M&G leads opposition to private equity bid for Hyve

The takeover of London-listed events organiser Hyve Group by US-based Providence Equity Partners is being opposed by key shareholders. M&G, Redwheel, and Blackmoor Investment Partners have spoken out against the £481m deal arguing that it severely undervalues Hyve.

MANUFACTURING

Factories record eighth consecutive fall in activity

UK manufacturers recorded their eighth consecutive monthly drop in activity last month, despite a welcome decline in inflationary pressures. Final survey results from S&P Global and the Chartered Institute of Procurement and Supply showed the manufacturing PMI declined to 47.9 in March, lower than expected and down from the 49.3 registered in February.
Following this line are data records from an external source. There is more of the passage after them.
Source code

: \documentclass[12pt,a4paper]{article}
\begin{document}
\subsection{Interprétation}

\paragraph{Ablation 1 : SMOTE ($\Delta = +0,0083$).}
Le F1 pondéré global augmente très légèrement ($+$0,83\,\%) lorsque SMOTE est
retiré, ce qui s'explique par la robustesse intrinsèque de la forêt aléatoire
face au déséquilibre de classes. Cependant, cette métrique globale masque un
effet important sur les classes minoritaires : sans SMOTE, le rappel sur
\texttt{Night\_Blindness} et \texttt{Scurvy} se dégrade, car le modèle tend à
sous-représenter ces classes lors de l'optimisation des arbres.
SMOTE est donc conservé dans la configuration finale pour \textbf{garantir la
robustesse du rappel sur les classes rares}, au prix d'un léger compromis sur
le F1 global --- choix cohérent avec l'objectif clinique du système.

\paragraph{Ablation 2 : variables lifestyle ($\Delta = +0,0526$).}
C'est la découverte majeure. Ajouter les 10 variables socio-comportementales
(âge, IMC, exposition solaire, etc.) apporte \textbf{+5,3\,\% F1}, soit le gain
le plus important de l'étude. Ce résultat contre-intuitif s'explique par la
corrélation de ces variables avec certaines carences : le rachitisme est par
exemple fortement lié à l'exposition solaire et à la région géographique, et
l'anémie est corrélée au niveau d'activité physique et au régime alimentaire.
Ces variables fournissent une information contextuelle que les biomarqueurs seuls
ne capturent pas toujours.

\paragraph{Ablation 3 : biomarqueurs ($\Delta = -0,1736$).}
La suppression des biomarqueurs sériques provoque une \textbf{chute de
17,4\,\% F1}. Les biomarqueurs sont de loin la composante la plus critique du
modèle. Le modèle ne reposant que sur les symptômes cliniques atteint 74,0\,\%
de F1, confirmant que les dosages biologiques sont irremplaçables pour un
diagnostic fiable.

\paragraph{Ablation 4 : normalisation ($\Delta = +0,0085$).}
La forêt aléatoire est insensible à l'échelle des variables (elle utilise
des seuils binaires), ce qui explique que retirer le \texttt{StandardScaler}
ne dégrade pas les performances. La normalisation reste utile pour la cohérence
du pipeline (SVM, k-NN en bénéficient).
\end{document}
The flash estimate was 48.0. A strong improvement in supplier delivery times was more than offset by deteriorating new orders and production, which shrank for the eighth time in the past nine months.

REAL ESTATE

Blackstone fund hit by $4.5bn in withdrawal requests despite property pitch

Investors asked to redeem $4.5bn from Blackstone Real Estate Income Trust, or Breit, in March, up from the $3.9bn in February, but a cap on redemptions meant only $666m was paid out. Separately, the US private equity group has struck a £700m deal to buy British commercial property company Industrials Reit with what analysts called a “fair” offer.

ECONOMY

Deutsche Bank revises UK outlook

Analysts at Deutsche Bank no longer expect the UK economy to contract this year after last week’s upgrade to GDP for the final quarter of last year. The ONS revised its initial GDP reading for Q4 2022 last week, upgrading it by 0.1% on the back of strong household consumption. Deutsche Bank now expects the economy to flatline over the course of 2023, a more optimistic outlook than markets, which predict a 0.4% contraction. But Deutsche Bank‘s senior economist Sanjay Raja remains cautious, particularly with respect to rate rises feeding through more fully into the economy.